◆ Your instructions:
In the data below, retype exactly the line that contains "- **Enhances Efficiency**" and every line after it, through the last.

== Provided data

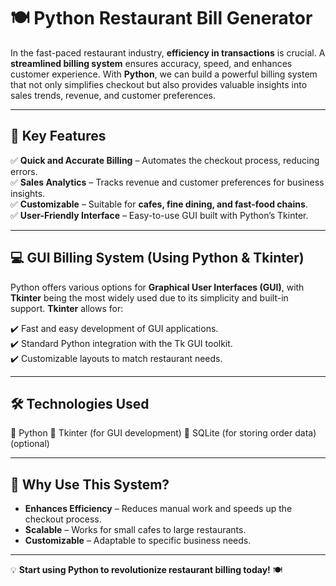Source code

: # 🍽️ Python Restaurant Bill Generator

In the fast-paced restaurant industry, **efficiency in transactions** is crucial. A **streamlined billing system** ensures accuracy, speed, and enhances customer experience. With **Python**, we can build a powerful billing system that not only simplifies checkout but also provides valuable insights into sales trends, revenue, and customer preferences.

---

## 🎯 Key Features

✅ **Quick and Accurate Billing** – Automates the checkout process, reducing errors.  
✅ **Sales Analytics** – Tracks revenue and customer preferences for business insights.  
✅ **Customizable** – Suitable for **cafes, fine dining, and fast-food chains**.  
✅ **User-Friendly Interface** – Easy-to-use GUI built with Python’s Tkinter.

---

## 💻 GUI Billing System (Using Python & Tkinter)

Python offers various options for **Graphical User Interfaces (GUI)**, with **Tkinter** being the most widely used due to its simplicity and built-in support. **Tkinter** allows for:

✔️ Fast and easy development of GUI applications.  
✔️ Standard Python integration with the Tk GUI toolkit.  
✔️ Customizable layouts to match restaurant needs.  

---
## 🛠 Technologies Used
🔹 Python
🔹 Tkinter (for GUI development)
🔹 SQLite (for storing order data) (optional)

---
## 🚀 Why Use This System?

- **Enhances Efficiency** – Reduces manual work and speeds up the checkout process.  
- **Scalable** – Works for small cafes to large restaurants.  
- **Customizable** – Adaptable to specific business needs.

---

💡 **Start using Python to revolutionize restaurant billing today!** 🍽️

====

◆ Exercise solution:
- **Enhances Efficiency** – Reduces manual work and speeds up the checkout process.  
- **Scalable** – Works for small cafes to large restaurants.  
- **Customizable** – Adaptable to specific business needs.

---

💡 **Start using Python to revolutionize restaurant billing today!** 🍽️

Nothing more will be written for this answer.